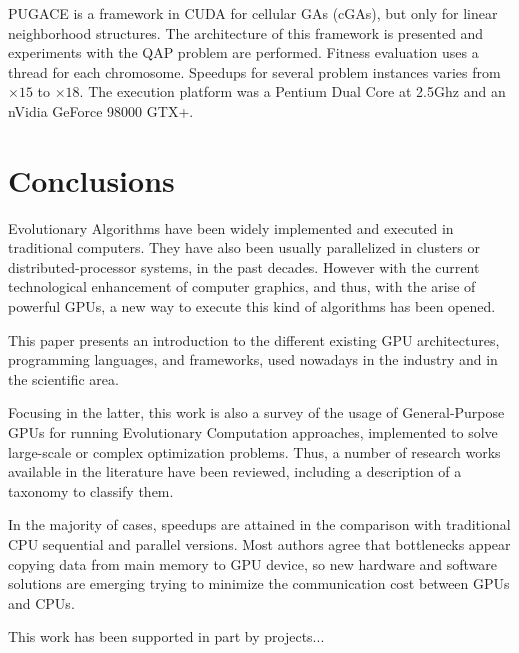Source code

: \documentclass[Afour,sageh,times]{sagej}
\begin{document}
PUGACE\citep{5586286} is a framework in CUDA for cellular GAs (cGAs), but only for linear neighborhood structures. The architecture of this framework is presented and experiments with the QAP problem are performed. Fitness evaluation uses a thread for each chromosome. Speedups for several problem instances varies from $\times15$ to $\times18$. The execution platform was a Pentium Dual Core at 2.5Ghz and an nVidia GeForce 98000 GTX+.

\section{Conclusions}
\label{sec:conclusions}

Evolutionary Algorithms have been widely implemented and executed in traditional computers. They have also been usually parallelized in clusters or distributed-processor systems, in the past decades. However with the current technological enhancement of computer graphics, and thus, with the arise of powerful GPUs, a new way to execute this kind of algorithms has been opened.

This paper presents an introduction to the different existing GPU architectures, programming languages, and frameworks, used nowadays in the industry and in the scientific area.

Focusing in the latter, this work is also a survey of the usage of General-Purpose GPUs for running Evolutionary Computation approaches, implemented to solve large-scale or complex optimization problems. Thus, a number of research works available in the literature have been reviewed, including a description of a taxonomy to classify them. 

In the majority of cases, speedups are attained in the comparison with
traditional CPU sequential and parallel versions. Most authors agree
that bottlenecks appear copying data from main memory to GPU device,
so new hardware and software solutions are emerging trying to minimize
the communication cost between GPUs and CPUs.



\begin{acks}
This work has been supported in part by projects...
\end{acks}






\end{document}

• Assignment:
An exact repeat of the lines from the one containing "Focusing in the" through the final line above, both included, is the whole answer.

• Exercise solution:
Focusing in the latter, this work is also a survey of the usage of General-Purpose GPUs for running Evolutionary Computation approaches, implemented to solve large-scale or complex optimization problems. Thus, a number of research works available in the literature have been reviewed, including a description of a taxonomy to classify them. 

In the majority of cases, speedups are attained in the comparison with
traditional CPU sequential and parallel versions. Most authors agree
that bottlenecks appear copying data from main memory to GPU device,
so new hardware and software solutions are emerging trying to minimize
the communication cost between GPUs and CPUs.



\begin{acks}
This work has been supported in part by projects...
\end{acks}






\end{document}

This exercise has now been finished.